• **Goal of the exercise**: All the data should be repeated exactly. Any image in it is left out.

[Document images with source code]

# # # # # # #

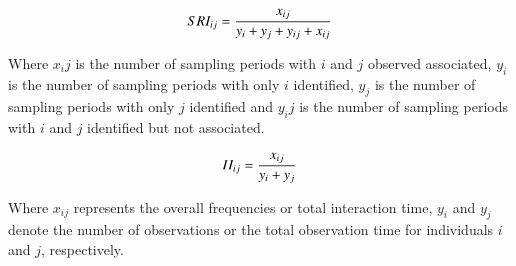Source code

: \documentclass[Afour,sageh,times]{sagej}
\begin{document}
\begin{ceqn}
\begin{align}\label{SRI}
	SRI_{ij} = {x_{ij}\over y_{i}+ y_{j}+ y_{ij}+ x_{ij}}
\end{align}
\end{ceqn}
Where $x_ij$ is the number of sampling periods with $i$ and $j$ observed associated, $y_i$ is the number of sampling periods with only $i$ identified, $y_j$ is the number of sampling periods with only $j$ identified and $y_ij$ is the number of sampling periods with $i$ and $j$ identified but not associated.

\begin{ceqn}
\begin{align}\label{II}
	II_{ij} = {x_{ij} \over y_{i}+ y_{j}}
\end{align}
\end{ceqn}
Where $x_{ij}$ represents the overall frequencies or total interaction time, $y_i$ and $y_j$ denote the number of observations or the total observation time for individuals $i$ and $j$, respectively.\\
\end{document}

# # # # # # #

• **Reply to the exercise**:
Source code

: \documentclass[Afour,sageh,times]{sagej}
\begin{document}
\begin{ceqn}
\begin{align}\label{SRI}
	SRI_{ij} = {x_{ij}\over y_{i}+ y_{j}+ y_{ij}+ x_{ij}}
\end{align}
\end{ceqn}
Where $x_ij$ is the number of sampling periods with $i$ and $j$ observed associated, $y_i$ is the number of sampling periods with only $i$ identified, $y_j$ is the number of sampling periods with only $j$ identified and $y_ij$ is the number of sampling periods with $i$ and $j$ identified but not associated.

\begin{ceqn}
\begin{align}\label{II}
	II_{ij} = {x_{ij} \over y_{i}+ y_{j}}
\end{align}
\end{ceqn}
Where $x_{ij}$ represents the overall frequencies or total interaction time, $y_i$ and $y_j$ denote the number of observations or the total observation time for individuals $i$ and $j$, respectively.\\
\end{document}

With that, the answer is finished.